§ **Task prompt**: Which lines of the records below contain the word "管理團隊"? Report each of them in full.

§ **Document images with source code**:
——

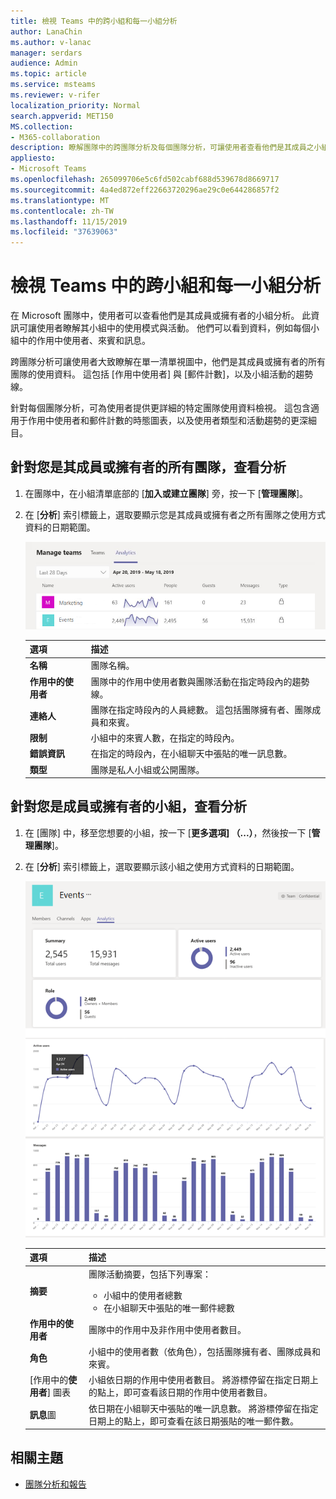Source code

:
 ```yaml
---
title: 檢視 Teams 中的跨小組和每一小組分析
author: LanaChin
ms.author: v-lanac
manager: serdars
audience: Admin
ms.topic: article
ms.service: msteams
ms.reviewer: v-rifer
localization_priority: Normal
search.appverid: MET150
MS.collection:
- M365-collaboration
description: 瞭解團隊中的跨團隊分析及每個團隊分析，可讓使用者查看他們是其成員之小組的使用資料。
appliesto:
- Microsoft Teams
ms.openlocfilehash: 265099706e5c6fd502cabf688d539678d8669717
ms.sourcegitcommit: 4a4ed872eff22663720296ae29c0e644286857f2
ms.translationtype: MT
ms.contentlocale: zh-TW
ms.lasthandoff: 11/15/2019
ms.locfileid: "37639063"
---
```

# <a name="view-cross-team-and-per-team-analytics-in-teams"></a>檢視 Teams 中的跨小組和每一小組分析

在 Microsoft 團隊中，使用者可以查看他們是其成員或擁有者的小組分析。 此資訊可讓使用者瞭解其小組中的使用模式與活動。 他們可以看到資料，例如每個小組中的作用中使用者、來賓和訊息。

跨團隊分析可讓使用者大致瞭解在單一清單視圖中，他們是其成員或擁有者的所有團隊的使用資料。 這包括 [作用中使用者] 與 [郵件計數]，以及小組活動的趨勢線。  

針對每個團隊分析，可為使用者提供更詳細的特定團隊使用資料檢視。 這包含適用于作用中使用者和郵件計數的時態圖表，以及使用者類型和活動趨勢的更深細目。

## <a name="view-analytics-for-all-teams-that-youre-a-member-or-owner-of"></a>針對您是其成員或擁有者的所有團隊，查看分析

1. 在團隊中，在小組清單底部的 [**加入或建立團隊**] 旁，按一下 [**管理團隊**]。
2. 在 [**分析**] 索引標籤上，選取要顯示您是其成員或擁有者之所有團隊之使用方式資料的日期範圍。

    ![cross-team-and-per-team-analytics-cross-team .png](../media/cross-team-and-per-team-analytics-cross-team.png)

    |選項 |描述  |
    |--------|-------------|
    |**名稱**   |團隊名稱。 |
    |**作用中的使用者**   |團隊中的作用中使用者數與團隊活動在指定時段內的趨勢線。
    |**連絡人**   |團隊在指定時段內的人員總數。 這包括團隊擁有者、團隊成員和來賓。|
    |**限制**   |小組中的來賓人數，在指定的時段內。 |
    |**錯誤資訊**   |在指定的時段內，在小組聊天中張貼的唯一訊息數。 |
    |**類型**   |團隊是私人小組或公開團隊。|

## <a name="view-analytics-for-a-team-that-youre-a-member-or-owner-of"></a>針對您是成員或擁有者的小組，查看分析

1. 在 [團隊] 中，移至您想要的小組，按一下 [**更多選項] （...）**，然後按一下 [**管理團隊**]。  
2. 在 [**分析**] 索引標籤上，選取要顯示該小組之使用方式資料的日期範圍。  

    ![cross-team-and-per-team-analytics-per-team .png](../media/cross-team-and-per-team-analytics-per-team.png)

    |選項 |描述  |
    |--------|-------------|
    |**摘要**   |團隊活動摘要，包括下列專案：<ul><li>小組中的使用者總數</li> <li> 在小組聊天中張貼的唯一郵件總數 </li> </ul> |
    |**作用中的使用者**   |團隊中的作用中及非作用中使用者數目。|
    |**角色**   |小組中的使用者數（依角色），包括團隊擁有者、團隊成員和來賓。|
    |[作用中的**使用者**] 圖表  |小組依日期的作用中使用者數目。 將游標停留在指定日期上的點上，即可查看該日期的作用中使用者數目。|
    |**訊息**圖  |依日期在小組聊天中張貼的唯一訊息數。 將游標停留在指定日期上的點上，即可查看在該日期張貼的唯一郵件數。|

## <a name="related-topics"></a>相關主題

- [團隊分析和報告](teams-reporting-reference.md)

——

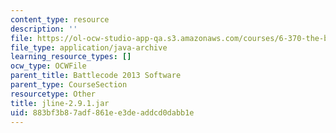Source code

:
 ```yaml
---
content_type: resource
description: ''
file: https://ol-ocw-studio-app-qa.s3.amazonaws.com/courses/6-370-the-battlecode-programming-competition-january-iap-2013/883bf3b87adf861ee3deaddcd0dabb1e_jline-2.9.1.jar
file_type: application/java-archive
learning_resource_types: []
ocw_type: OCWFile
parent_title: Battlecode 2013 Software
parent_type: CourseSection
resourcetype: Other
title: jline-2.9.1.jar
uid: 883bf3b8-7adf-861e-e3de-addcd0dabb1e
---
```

——

§ **Reply**:
1. 在團隊中，在小組清單底部的 [**加入或建立團隊**] 旁，按一下 [**管理團隊**]。
1. 在 [團隊] 中，移至您想要的小組，按一下 [**更多選項] （...）**，然後按一下 [**管理團隊**]。  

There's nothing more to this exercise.